What's 43 Years Among Friends?
One of my recent blog posts took issue with the historical claims in a Supreme Court amicus brief filed by several eminent law professors in the Purdue Pharma appeal. One of the professors, Tony Casey at University of Chicago Law School, fired back with a comment, and I responded at length in the comments section, but I think the exchange is worth elevating to a stand-alone blog post.
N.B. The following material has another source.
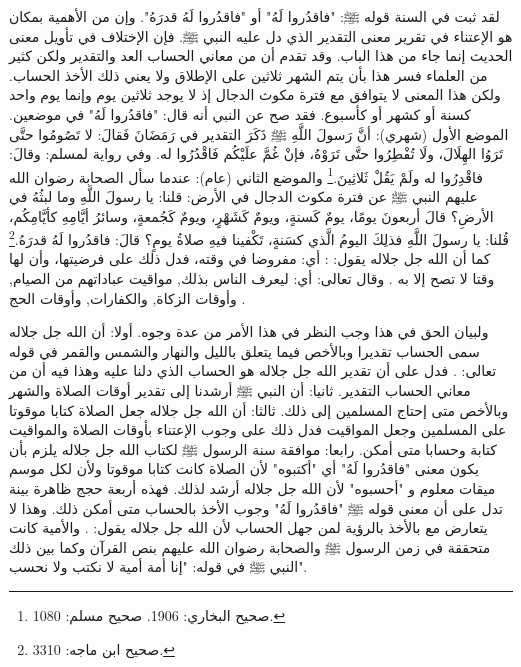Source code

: لقد ثبت في السنة قوله ﷺ: "فاقدُروا لَهُ" أو "فاقدُروا لَهُ قدرَهُ". وإن من الأهمية بمكان هو الإعتناء في تقرير معنى التقدير الذي دل عليه النبي ﷺ. فإن الإختلاف في تأويل معنى الحديث إنما جاء من هذا الباب. وقد تقدم أن من معاني الحساب العد والتقدير ولكن كثير من العلماء فسر هذا بأن يتم الشهر ثلاثين على الإطلاق ولا يعني ذلك الأخذ الحساب. ولكن هذا المعنى لا يتوافق مع فترة مكوث الدجال إذ لا يوجد ثلاثين يوم وإنما يوم واحد كسنة أو كشهر أو كأسبوع. فقد صح عن النبي أنه قال: "فاقدُروا لَهُ" في موضعين. الموضع الأول (شهري): 
أنَّ رَسولَ اللَّهِ ﷺ ذَكَرَ التقدير في رَمَضَانَ فَقالَ: لا تَصُومُوا حتَّى تَرَوُا الهِلَالَ، ولَا تُفْطِرُوا حتَّى تَرَوْهُ، فإنْ غُمَّ علَيْكُم فَاقْدُرُوا له. وفي رواية لمسلم: وقالَ: فاقْدِرُوا له ولَمْ يَقُلْ ثَلاثِينَ.\footnote{صحيح البخاري: 1906. صحيح مسلم: 1080.} والموضع الثاني (عام): عندما سأل الصحابة رضوان الله عليهم النبي ﷺ عن فترة مكوث الدجال في الأرض: قلنا: يا رسولَ اللَّهِ وما لبثُهُ في الأرضِ؟ قالَ أربعونَ يومًا، يومٌ كَسنةٍ، ويومٌ كَشَهْرٍ، ويومٌ كَجُمعةٍ، وسائرُ أيَّامِهِ كأيَّامِكُم، قُلنا: يا رسولَ اللَّهِ فذلِكَ اليومُ الَّذي كسَنةٍ، تَكْفينا فيهِ صلاةُ يومٍ؟ قالَ: فاقدُروا لَهُ قدرَهُ.\footnote{صحيح ابن ماجه: 3310.} كما أن الله جل جلاله يقول: \quranayah*[4][103][14] {\footnotesize (\surahname*[4])}:  أي: مفروضا في وقته، فدل ذلك على فرضيتها، وأن لها وقتا لا تصح إلا به \cite{tafsir_Saadi}. وقال تعالى: \quranayah*[2][189][1-8] {\footnotesize (\surahname*[2])} أي: ليعرف الناس بذلك, مواقيت عباداتهم من الصيام, وأوقات الزكاة, والكفارات, وأوقات الحج \cite{tafsir_Saadi}.

ولبيان الحق في هذا وجب النظر في هذا الأمر من عدة وجوه. أولا: أن الله جل جلاله سمى الحساب تقديرا وبالأخص فيما يتعلق بالليل والنهار والشمس والقمر في قوله تعالى: \quranayah*[6][96] {\footnotesize (\surahname*[6])}. فدل على أن تقدير الله جل جلاله هو الحساب الذي دلنا عليه وهذا فيه أن من معاني الحساب التقدير. ثانيا: أن النبي ﷺ أرشدنا إلى تقدير أوقات الصلاة والشهر وبالأخص متى إحتاج المسلمين إلى ذلك. ثالثا: أن الله جل جلاله جعل الصلاة كتابا موقوتا على المسلمين وجعل المواقيت فدل ذلك على وجوب الإعتناء بأوقات الصلاة والمواقيت كتابة وحسابا متى أمكن. رابعا: موافقة سنة الرسول ﷺ لكتاب الله جل جلاله يلزم بأن يكون معنى "فاقدُروا لَهُ" أي "أكتبوه" لأن الصلاة كانت كتابا موقوتا ولأن لكل موسم ميقات معلوم و "أحسبوه" لأن الله جل جلاله أرشد لذلك. فهذه أربعة حجج ظاهرة بينة تدل على أن معنى قوله ﷺ "فاقدُروا لَهُ" وجوب الأخذ بالحساب متى أمكن ذلك. وهذا لا يتعارض مع بالأخذ بالرؤية لمن جهل الحساب لأن الله جل جلاله يقول: \quranayah*[22][78][8-14] {\footnotesize (\surahname*[22])}. والأمية كانت متحققة في زمن الرسول ﷺ والصحابة رضوان الله عليهم بنص القرآن وكما بين ذلك النبي ﷺ في قوله: "إنا أمة أمية لا نكتب ولا نحسب".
To recap, the good amici jumped all over my claim that the Framers could not have conceived of nonconsensual nondebtor releases as being within the scope of the Bankruptcy Power. To this end, they cited a couple of English cases from 1618-1620. My original post pointed out that these were not contemporaneously reported decisions; they remained unknown until 1932 when a modern scholar "reported" the cases from his own reassembly of various Chancery documents. Moreover, the decisions were not even bankruptcy decisions, but compositions, not operating under any bankruptcy statute.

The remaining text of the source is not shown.